It's impossible to derive The One True Libertarianism from a single bumper-sticker-sized axiom like the Zero Aggression Principle. Why? Because there are just too many free variables in the design of one's libertarian ethical/political system. A list of such variables would include:
- Enfranchisement variables
- rights of animals and species
- rights of the unborn
- rights of children
- rights of the mentally disabled
- rights of the comatose, the cryonically suspended, etc
- rights of the dead (e.g. to bind the living with a covenant)
- rights of inheritance
- rights of corporate persons
-
- Property variables
- rights in natural (i.e. non-excludable) resources e.g. atmosphere, water, non-solid minerals, spectrum, orbits
- rights in excludable resources e.g. land, solid minerals
- rights in intellectual property e.g. copyright, patents
- justness of original property acquisition
- status of stolen property
-
- Aggression variables
- [added 2007-06-24] whether blackmail is aggression
- forms of allowable judicial punishment
- rules for allowable extra-judicial defense and retaliation
- thresholds for reckless endangerment
- extent to which unequal associations are coercive
- [added 2007-06-24] whether blackmail is aggression
The Zero Aggression Principle gives no definitive guidance on these issues, and anyone who claims that the ZAP sufficiently defines libertarianism is saying that libertarianism is hopelessly inadequate for determining the rules of a polity. Further, if one accepts the existence of the state, then the core libertarian principle of minimizing aggression doesn't give clear guidance on
- the procedures and organization of the state;
- the extent of one's right to immigrate across borders separating radically different levels of liberty; and
- whether the state's duty to defend liberty vanishes completely at its borders.

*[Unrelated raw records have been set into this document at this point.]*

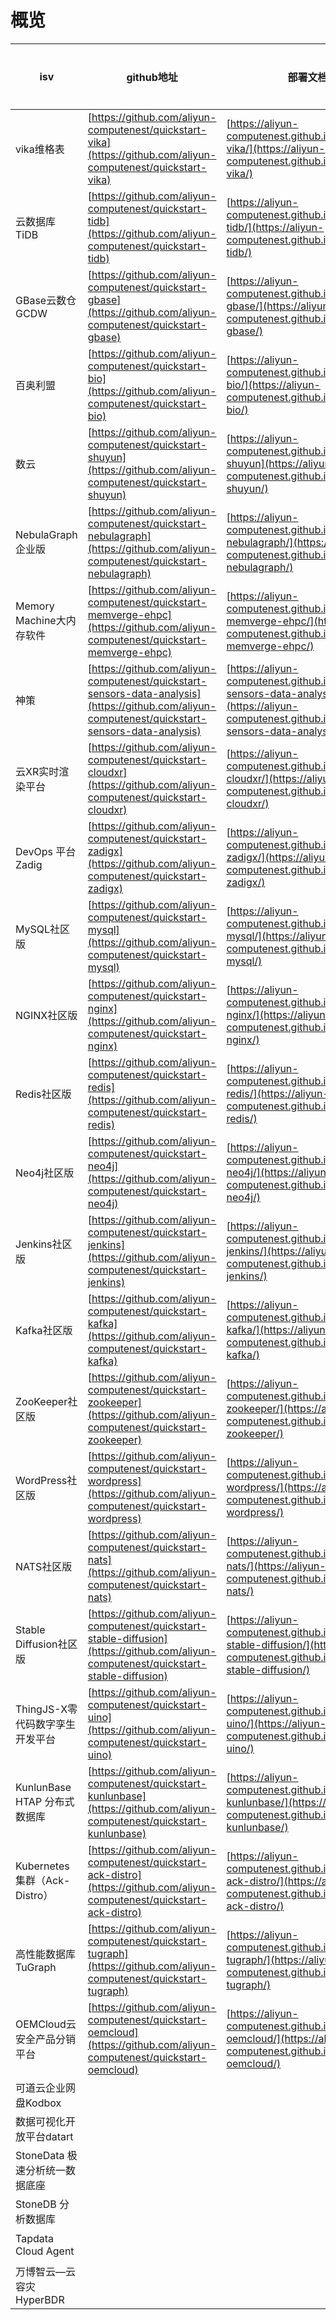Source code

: # 概览

| isv                    | github地址                                                                                                                          | 部署文档                                                                                                              | 部署链接   |
|------------------------|-----------------------------------------------------------------------------------------------------------------------------------|-------------------------------------------------------------------------------------------------------------------|--------|
| vika维格表      | [https://github.com/aliyun-computenest/quickstart-vika](https://github.com/aliyun-computenest/quickstart-vika) | [https://aliyun-computenest.github.io/quickstart-vika/](https://aliyun-computenest.github.io/quickstart-vika/)    | [部署](https://market.aliyun.com/products/56778013/cmgj00060797.html?#sku=yuncode5479700001)|
| 云数据库TiDB      | [https://github.com/aliyun-computenest/quickstart-tidb](https://github.com/aliyun-computenest/quickstart-tidb) | [https://aliyun-computenest.github.io/quickstart-tidb/](https://aliyun-computenest.github.io/quickstart-tidb/)    | [部署](https://market.aliyun.com/products/56024006/cmgj00054143.html?#sku=yuncode4814300001)|
| GBase云数仓GCDW           | [https://github.com/aliyun-computenest/quickstart-gbase](https://github.com/aliyun-computenest/quickstart-gbase) | [https://aliyun-computenest.github.io/quickstart-gbase/](https://aliyun-computenest.github.io/quickstart-gbase/)  | [部署](https://computenest.console.aliyun.com/user/cn-hangzhou/serviceInstanceCreate?ServiceId=service-ca4d56acda8e452aa15e) |
| 百奥利盟                   | [https://github.com/aliyun-computenest/quickstart-bio](https://github.com/aliyun-computenest/quickstart-bio) | [https://aliyun-computenest.github.io/quickstart-bio/](https://aliyun-computenest.github.io/quickstart-bio/)      | [部署](https://computenest.console.aliyun.com/user/cn-hangzhou/serviceInstanceCreate?ServiceId=service-ab53822bbbff4388a41d) |
| 数云                     | [https://github.com/aliyun-computenest/quickstart-shuyun](https://github.com/aliyun-computenest/quickstart-shuyun) | [https://aliyun-computenest.github.io/quickstart-shuyun](https://aliyun-computenest.github.io/quickstart-shuyun/) | [部署](https://computenest.console.aliyun.com/user/cn-hangzhou/serviceInstanceCreate?ServiceId=service-edc4201fe08a4d0a82f1) |
| NebulaGraph 企业版        | [https://github.com/aliyun-computenest/quickstart-nebulagraph](https://github.com/aliyun-computenest/quickstart-nebulagraph) | [https://aliyun-computenest.github.io/quickstart-nebulagraph/](https://aliyun-computenest.github.io/quickstart-nebulagraph/) | [部署](https://market.aliyun.com/products/56024006/cmgj00059955.html?#sku=yuncode5395500004)|
| Memory Machine大内存软件    | [https://github.com/aliyun-computenest/quickstart-memverge-ehpc](https://github.com/aliyun-computenest/quickstart-memverge-ehpc) | [https://aliyun-computenest.github.io/quickstart-memverge-ehpc/](https://aliyun-computenest.github.io/quickstart-memverge-ehpc/) | [部署](https://market.aliyun.com/products/56014007/cmgj00060369.html?#sku=yuncode5436900001)|
| 神策                     | [https://github.com/aliyun-computenest/quickstart-sensors-data-analysis](https://github.com/aliyun-computenest/quickstart-sensors-data-analysis) | [https://aliyun-computenest.github.io/quickstart-sensors-data-analysis/](https://aliyun-computenest.github.io/quickstart-sensors-data-analysis/) | [部署](https://computenest.console.aliyun.com/user/cn-hangzhou/serviceInstanceCreate?ServiceId=service-81f09ff08f7f4fdda39a)|
| 云XR实时渲染平台              | [https://github.com/aliyun-computenest/quickstart-cloudxr](https://github.com/aliyun-computenest/quickstart-cloudxr) | [https://aliyun-computenest.github.io/quickstart-cloudxr/](https://aliyun-computenest.github.io/quickstart-cloudxr/) | [部署](https://computenest.console.aliyun.com/user/cn-hangzhou/serviceInstanceCreate?ServiceId=service-b4670643470b469d8800)|
| DevOps 平台 Zadig        | [https://github.com/aliyun-computenest/quickstart-zadigx](https://github.com/aliyun-computenest/quickstart-zadigx) | [https://aliyun-computenest.github.io/quickstart-zadigx/](https://aliyun-computenest.github.io/quickstart-zadigx/) | [部署](https://computenest.console.aliyun.com/user/cn-hangzhou/serviceInstanceCreate?ServiceId=service-0f29202c1be2412d9c31)|
| MySQL社区版               | [https://github.com/aliyun-computenest/quickstart-mysql](https://github.com/aliyun-computenest/quickstart-mysql) | [https://aliyun-computenest.github.io/quickstart-mysql/](https://aliyun-computenest.github.io/quickstart-mysql/)  | [部署](https://computenest.console.aliyun.com/user/cn-hangzhou/serviceInstanceCreate?ServiceId=service-2cf2013cb5084c318628)|
| NGINX社区版               | [https://github.com/aliyun-computenest/quickstart-nginx](https://github.com/aliyun-computenest/quickstart-nginx) | [https://aliyun-computenest.github.io/quickstart-nginx/](https://aliyun-computenest.github.io/quickstart-nginx/)    | [部署](https://computenest.console.aliyun.com/user/cn-hangzhou/serviceInstanceCreate?ServiceId=service-12419970226c4ac98b8e)|
| Redis社区版               | [https://github.com/aliyun-computenest/quickstart-redis](https://github.com/aliyun-computenest/quickstart-redis) | [https://aliyun-computenest.github.io/quickstart-redis/](https://aliyun-computenest.github.io/quickstart-redis/)    | [部署](https://computenest.console.aliyun.com/user/cn-hangzhou/serviceInstanceCreate?ServiceId=service-393b398bccc1459e93fc)|
| Neo4j社区版               | [https://github.com/aliyun-computenest/quickstart-neo4j](https://github.com/aliyun-computenest/quickstart-neo4j) | [https://aliyun-computenest.github.io/quickstart-neo4j/](https://aliyun-computenest.github.io/quickstart-neo4j/)  | [部署](https://computenest.console.aliyun.com/user/cn-hangzhou/serviceInstanceCreate?ServiceId=service-fe1bbe81bdac493eb99b)|
| Jenkins社区版             | [https://github.com/aliyun-computenest/quickstart-jenkins](https://github.com/aliyun-computenest/quickstart-jenkins) | [https://aliyun-computenest.github.io/quickstart-jenkins/](https://aliyun-computenest.github.io/quickstart-jenkins/) | [部署](https://computenest.console.aliyun.com/user/cn-hangzhou/serviceInstanceCreate?ServiceId=service-5789653a5cbe4817a4a7)|
| Kafka社区版               | [https://github.com/aliyun-computenest/quickstart-kafka](https://github.com/aliyun-computenest/quickstart-kafka) | [https://aliyun-computenest.github.io/quickstart-kafka/](https://aliyun-computenest.github.io/quickstart-kafka/)  | [部署](https://computenest.console.aliyun.com/user/cn-hangzhou/serviceInstanceCreate?ServiceId=service-8c341545f86c4f5492e1)|
| ZooKeeper社区版           | [https://github.com/aliyun-computenest/quickstart-zookeeper](https://github.com/aliyun-computenest/quickstart-zookeeper) | [https://aliyun-computenest.github.io/quickstart-zookeeper/](https://aliyun-computenest.github.io/quickstart-zookeeper/) | [部署](https://computenest.console.aliyun.com/user/cn-hangzhou/serviceInstanceCreate?ServiceId=service-c679a8e504824810830e)|
| WordPress社区版           | [https://github.com/aliyun-computenest/quickstart-wordpress](https://github.com/aliyun-computenest/quickstart-wordpress) | [https://aliyun-computenest.github.io/quickstart-wordpress/](https://aliyun-computenest.github.io/quickstart-wordpress/) | [部署](https://computenest.console.aliyun.com/user/cn-hangzhou/serviceInstanceCreate?spm=5176.24779694.0.0.3a9c4d22RcCr2Q&ServiceId=service-bfee880fa3bf45c1a989)|
| NATS社区版                | [https://github.com/aliyun-computenest/quickstart-nats](https://github.com/aliyun-computenest/quickstart-nats) | [https://aliyun-computenest.github.io/quickstart-nats/](https://aliyun-computenest.github.io/quickstart-nats/)    | [部署](https://computenest.console.aliyun.com/user/cn-hangzhou/serviceInstanceCreate?ServiceId=service-c63f342f7c7f48e8bbb5)|
| Stable Diffusion社区版    | [https://github.com/aliyun-computenest/quickstart-stable-diffusion](https://github.com/aliyun-computenest/quickstart-stable-diffusion) | [https://aliyun-computenest.github.io/quickstart-stable-diffusion/](https://aliyun-computenest.github.io/quickstart-stable-diffusion/) | [部署](https://computenest.console.aliyun.com/user/cn-hangzhou/serviceInstanceCreate?ServiceId=service-7c7e05fc6d2b42929821)|
| ThingJS-X零代码数字孪生开发平台   | [https://github.com/aliyun-computenest/quickstart-uino](https://github.com/aliyun-computenest/quickstart-uino) | [https://aliyun-computenest.github.io/quickstart-uino/](https://aliyun-computenest.github.io/quickstart-uino/)    | [部署](https://market.aliyun.com/products/205801501/cmgj00061698.html?spm=5176.730005.result.2.52a635243Pwruq&innerSource=search_ThingJS-X#sku=yuncode5569800001)|
| KunlunBase HTAP 分布式数据库 | [https://github.com/aliyun-computenest/quickstart-kunlunbase](https://github.com/aliyun-computenest/quickstart-kunlunbase) | [https://aliyun-computenest.github.io/quickstart-kunlunbase/](https://aliyun-computenest.github.io/quickstart-kunlunbase/) | [部署](https://market.aliyun.com/products/56024006/cmgj00061010.html?#sku=yuncode5501000001)|
| Kubernetes集群（Ack-Distro） | [https://github.com/aliyun-computenest/quickstart-ack-distro](https://github.com/aliyun-computenest/quickstart-ack-distro) | [https://aliyun-computenest.github.io/quickstart-ack-distro/](https://aliyun-computenest.github.io/quickstart-ack-distro/) | [部署](https://computenest.console.aliyun.com/user/cn-hangzhou/serviceInstanceCreate?ServiceId=service-d760a958340f4a5e99d8)|
| 高性能数据库TuGraph          | [https://github.com/aliyun-computenest/quickstart-tugraph](https://github.com/aliyun-computenest/quickstart-tugraph) | [https://aliyun-computenest.github.io/quickstart-tugraph/](https://aliyun-computenest.github.io/quickstart-tugraph/) | [部署](https://computenest.console.aliyun.com/user/cn-hangzhou/serviceInstanceCreate?ServiceId=service-7b50ea3d20e643da95bf&&isTrial=true)|
| OEMCloud云安全产品分销平台      | [https://github.com/aliyun-computenest/quickstart-oemcloud](https://github.com/aliyun-computenest/quickstart-oemcloud) | [https://aliyun-computenest.github.io/quickstart-oemcloud/](https://aliyun-computenest.github.io/quickstart-oemcloud/) | [部署](https://market.aliyun.com/products/57004003/cmgj00062523.html?#sku=yuncode5652300001)|
| 可道云企业网盘Kodbox          |  |  | [部署](https://market.aliyun.com/products/56014009/cmgj00062341.html?)|
| 数据可视化开放平台datart        |  |  | [部署](https://computenest.console.aliyun.com/user/cn-hangzhou/serviceInstanceCreate?ServiceId=service-9ac61e6b0331449a8251)|
| StoneData 极速分析统一数据底座   |  |  | [部署](https://market.aliyun.com/products/56024006/cmgj00059975.html?#sku=yuncode5397500001)|
| StoneDB 分析数据库     | |  | [部署](https://market.aliyun.com/products/56024006/cmgj00059839.html?#sku=yuncode5383900001)|
| Tapdata Cloud Agent    |  |  | [部署](https://computenest.console.aliyun.com/user/cn-hangzhou/serviceInstanceCreate?ServiceId=service-1dda29c3eca648cfb0cb)|
| 万博智云—云容灾HyperBDR      |  |  | [部署](https://market.aliyun.com/products/56776023/cmgj00061028.html?#sku=yuncode5502800001)|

Finally, one who believes in minimizing the role of force initiation in human life might recognize that complete abstinence from force initiation is not optimal as a single and inviolable principle of political economy. 20th-century advances in the theory of political economy suggest it is fundamentally important that the state
- provide pure public goods like national defense and protection/assistance for the weak;
- regulate negative externalities like pollution; and
- regulate natural monopolies like roads, pipes, and wires.
There clearly is a lot of room for principled disagreement among the 16% to 20% of Americans who want more personal and economic liberty than we have today. The Libertarian Party is the only party advocating increased personal and economic liberty, and yet we attract votes from only about one tenth of our natural constituency, and registration and membership from far less than that.

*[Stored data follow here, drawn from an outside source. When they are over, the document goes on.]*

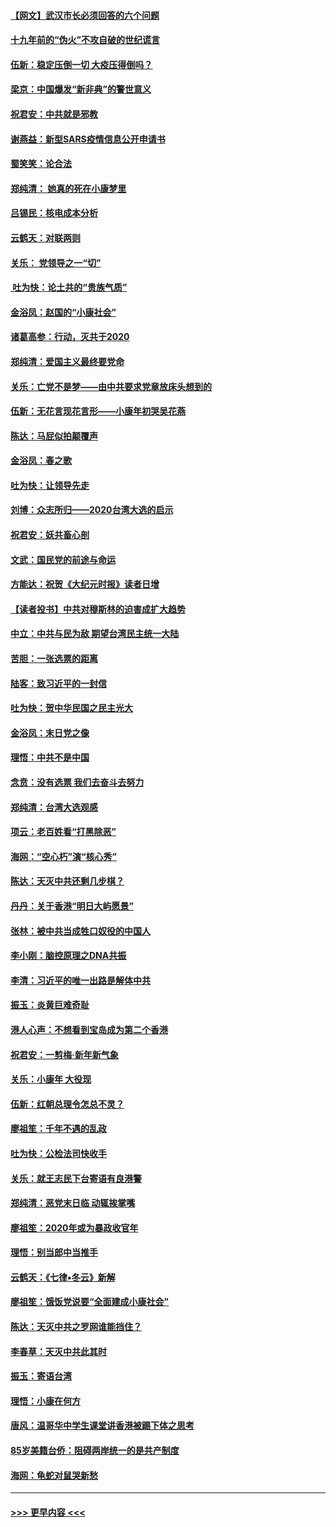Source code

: #### [【网文】武汉市长必须回答的六个问题](../pages/nsc993/n11813848.md?t=01231022) 
#### [十九年前的“伪火”不攻自破的世纪谎言](../pages/nsc993/n11813238.md?t=01231022) 
#### [伍新：稳定压倒一切 大疫压得倒吗？](../pages/nsc993/n11812634.md?t=01231022) 
#### [梁京：中国爆发“新非典”的警世意义](../pages/nsc993/n11812554.md?t=01231022) 
#### [祝君安：中共就是邪教](../pages/nsc993/n11812431.md?t=01231022) 
#### [谢燕益：新型SARS疫情信息公开申请书](../pages/nsc993/n11808840.md?t=01231022) 
#### [蜀笑笑：论合法](../pages/nsc993/n11808064.md?t=01231022) 
#### [郑纯清： 她真的死在小康梦里](../pages/nsc993/n11806623.md?t=01231022) 
#### [吕锡民：核电成本分析](../pages/nsc993/n11806284.md?t=01231022) 
#### [云鹤天：对联两则](../pages/nsc993/n11805957.md?t=01231022) 
#### [关乐： 党领导之一“切”](../pages/nsc993/n11804505.md?t=01231022) 
#### [ 吐为快：论土共的“贵族气质”](../pages/nsc993/n11804490.md?t=01231022) 
#### [金浴凤：赵国的“小康社会”](../pages/nsc993/n11804452.md?t=01231022) 
#### [诸葛高参：行动，灭共于2020](../pages/nsc993/n11804120.md?t=01231022) 
#### [郑纯清：爱国主义最终要党命](../pages/nsc993/n11802197.md?t=01231022) 
#### [关乐：亡党不是梦——由中共要求党章放床头想到的](../pages/nsc993/n11802156.md?t=01231022) 
#### [伍新：无花言现花言形——小康年初哭吴花燕](../pages/nsc993/n11800044.md?t=01231022) 
#### [陈达：马屁似拍颠覆声](../pages/nsc993/n11800010.md?t=01231022) 
#### [金浴凤：春之歌](../pages/nsc993/n11797687.md?t=01231022) 
#### [吐为快：让领导先走](../pages/nsc993/n11797512.md?t=01231022) 
#### [刘博：众志所归——2020台湾大选的启示](../pages/nsc993/n11796878.md?t=01231022) 
#### [祝君安：妖共畜心剖](../pages/nsc993/n11794273.md?t=01231022) 
#### [文武：国民党的前途与命运](../pages/nsc993/n11794198.md?t=01231022) 
#### [方能达：祝贺《大纪元时报》读者日增](../pages/nsc993/n11793807.md?t=01231022) 
#### [【读者投书】中共对穆斯林的迫害成扩大趋势](../pages/nsc993/n11791371.md?t=01231022) 
#### [中立：中共与民为敌 期望台湾民主统一大陆](../pages/nsc993/n11790392.md?t=01231022) 
#### [苦胆：一张选票的距离](../pages/nsc993/n11788914.md?t=01231022) 
#### [陆客：致习近平的一封信](../pages/nsc993/n11788867.md?t=01231022) 
#### [吐为快：贺中华民国之民主光大](../pages/nsc993/n11788618.md?t=01231022) 
#### [金浴凤：末日党之像](../pages/nsc993/n11787475.md?t=01231022) 
#### [理悟：中共不是中国](../pages/nsc993/n11787463.md?t=01231022) 
#### [念贲：没有选票  我们去奋斗去努力](../pages/nsc993/n11787398.md?t=01231022) 
#### [郑纯清：台湾大选观感](../pages/nsc993/n11786210.md?t=01231022) 
#### [项云：老百姓看“打黑除恶”](../pages/nsc993/n11785398.md?t=01231022) 
#### [海网：“空心朽”演“核心秀”](../pages/nsc993/n11783874.md?t=01231022) 
#### [陈达：天灭中共还剩几步棋？](../pages/nsc993/n11783719.md?t=01231022) 
#### [丹丹：关于香港“明日大屿愿景”](../pages/nsc993/n11783273.md?t=01231022) 
#### [张林：被中共当成牲口奴役的中国人](../pages/nsc993/n11782397.md?t=01231022) 
#### [李小刚：脑控原理之DNA共振](../pages/nsc993/n11780962.md?t=01231022) 
#### [李清：习近平的唯一出路是解体中共](../pages/nsc993/n11780866.md?t=01231022) 
#### [振玉：炎黄巨难奇耻](../pages/nsc993/n11779632.md?t=01231022) 
#### [港人心声：不想看到宝岛成为第二个香港](../pages/nsc993/n11778817.md?t=01231022) 
#### [祝君安：一剪梅‧新年新气象](../pages/nsc993/n11776340.md?t=01231022) 
#### [关乐：小康年 大役现](../pages/nsc993/n11774213.md?t=01231022) 
#### [伍新：红朝总理令怎总不灵？](../pages/nsc993/n11770813.md?t=01231022) 
#### [廖祖笙：千年不遇的乱政](../pages/nsc993/n11770373.md?t=01231022) 
#### [吐为快：公检法司快收手](../pages/nsc993/n11770359.md?t=01231022) 
#### [关乐：就王志民下台寄语有良港警](../pages/nsc993/n11769903.md?t=01231022) 
#### [郑纯清：恶党末日临 动辄挨掌嘴](../pages/nsc993/n11769356.md?t=01231022) 
#### [廖祖笙：2020年或为暴政收官年](../pages/nsc993/n11768216.md?t=01231022) 
#### [理悟：别当郎中当推手](../pages/nsc993/n11768243.md?t=01231022) 
#### [云鹤天：《七律▪冬云》新解](../pages/nsc993/n11768204.md?t=01231022) 
#### [廖祖笙：饿饭党说要“全面建成小康社会”](../pages/nsc993/n11767482.md?t=01231022) 
#### [陈达：天灭中共之罗网谁能挡住？](../pages/nsc993/n11767465.md?t=01231022) 
#### [李春草：天灭中共此其时](../pages/nsc993/n11767452.md?t=01231022) 
#### [振玉：寄语台湾](../pages/nsc993/n11767432.md?t=01231022) 
#### [理悟：小康在何方](../pages/nsc993/n11767394.md?t=01231022) 
#### [唐风：温哥华中学生课堂讲香港被踢下体之思考](../pages/nsc993/n11766848.md?t=01231022) 
#### [85岁美籍台侨：阻碍两岸统一的是共产制度](../pages/nsc993/n11765043.md?t=01231022) 
#### [海网：龟蛇对鼠哭新愁](../pages/nsc993/n11764895.md?t=01231022) 

----
#### [ >>> 更早内容 <<< ](../indexes/nsc993-earlier.md)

This is a measure of how badly we have botched our political opportunity by squabbling over who should or should not be counted as libertarian. The definition of libertarian is clear: one who advocates minimizing aggression against those whom no reasonably tolerant person disputes should be franchised for protection by the polity. No definition of "libertarian" can ever deterministically uncompress into a reasonably complete political theory, much less a complete system of jurisprudence. However, the ordinary-language definition of "libertarian" is more than adequate for unifying America's liberty-lovers for effective political action -- if effective political action is indeed what they really want.